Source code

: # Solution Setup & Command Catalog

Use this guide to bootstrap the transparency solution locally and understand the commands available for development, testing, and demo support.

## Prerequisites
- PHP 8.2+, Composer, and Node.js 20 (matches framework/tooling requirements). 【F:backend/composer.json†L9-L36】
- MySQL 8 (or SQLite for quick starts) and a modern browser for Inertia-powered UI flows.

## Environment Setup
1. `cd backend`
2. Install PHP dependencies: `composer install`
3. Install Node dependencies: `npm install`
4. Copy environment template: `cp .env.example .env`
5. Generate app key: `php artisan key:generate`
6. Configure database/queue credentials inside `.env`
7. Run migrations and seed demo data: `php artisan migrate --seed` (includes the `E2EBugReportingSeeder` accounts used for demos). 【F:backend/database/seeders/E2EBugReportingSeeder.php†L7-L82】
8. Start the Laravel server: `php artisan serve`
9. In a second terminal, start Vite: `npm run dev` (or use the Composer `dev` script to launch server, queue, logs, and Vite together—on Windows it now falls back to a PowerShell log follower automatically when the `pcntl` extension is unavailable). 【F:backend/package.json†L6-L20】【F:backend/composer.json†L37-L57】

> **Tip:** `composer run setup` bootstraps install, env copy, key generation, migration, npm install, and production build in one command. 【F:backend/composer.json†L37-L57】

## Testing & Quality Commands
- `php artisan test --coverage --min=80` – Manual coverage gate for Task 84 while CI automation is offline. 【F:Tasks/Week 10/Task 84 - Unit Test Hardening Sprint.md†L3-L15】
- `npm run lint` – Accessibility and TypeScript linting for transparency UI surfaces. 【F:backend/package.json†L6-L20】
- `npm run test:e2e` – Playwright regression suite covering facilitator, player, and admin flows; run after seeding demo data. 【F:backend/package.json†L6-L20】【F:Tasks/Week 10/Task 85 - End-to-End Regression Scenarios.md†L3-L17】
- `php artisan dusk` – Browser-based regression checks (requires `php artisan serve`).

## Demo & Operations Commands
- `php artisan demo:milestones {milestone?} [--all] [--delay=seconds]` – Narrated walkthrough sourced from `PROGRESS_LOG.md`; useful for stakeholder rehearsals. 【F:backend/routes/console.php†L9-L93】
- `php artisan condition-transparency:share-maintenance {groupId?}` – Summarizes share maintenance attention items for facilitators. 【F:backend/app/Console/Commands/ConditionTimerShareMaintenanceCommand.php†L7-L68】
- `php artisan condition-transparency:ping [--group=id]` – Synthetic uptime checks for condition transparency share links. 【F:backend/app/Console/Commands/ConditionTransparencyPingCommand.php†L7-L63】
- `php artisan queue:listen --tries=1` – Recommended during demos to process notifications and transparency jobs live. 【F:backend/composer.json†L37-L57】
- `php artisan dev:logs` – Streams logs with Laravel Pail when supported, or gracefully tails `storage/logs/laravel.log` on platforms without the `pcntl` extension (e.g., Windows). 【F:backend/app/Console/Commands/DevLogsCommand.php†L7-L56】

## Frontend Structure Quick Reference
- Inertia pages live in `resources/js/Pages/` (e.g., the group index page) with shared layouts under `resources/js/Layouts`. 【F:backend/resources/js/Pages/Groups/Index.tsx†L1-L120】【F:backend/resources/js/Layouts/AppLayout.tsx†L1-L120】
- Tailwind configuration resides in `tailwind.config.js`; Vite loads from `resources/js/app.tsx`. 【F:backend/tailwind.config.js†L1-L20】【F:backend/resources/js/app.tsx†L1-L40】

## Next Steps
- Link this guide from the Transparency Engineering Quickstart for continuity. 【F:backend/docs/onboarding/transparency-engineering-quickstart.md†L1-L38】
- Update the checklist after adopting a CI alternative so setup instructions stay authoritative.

### EXERCISE DESCRIPTION
Return only the number of lines in the listing that contain the word "after".

### RESPONSE AREA
2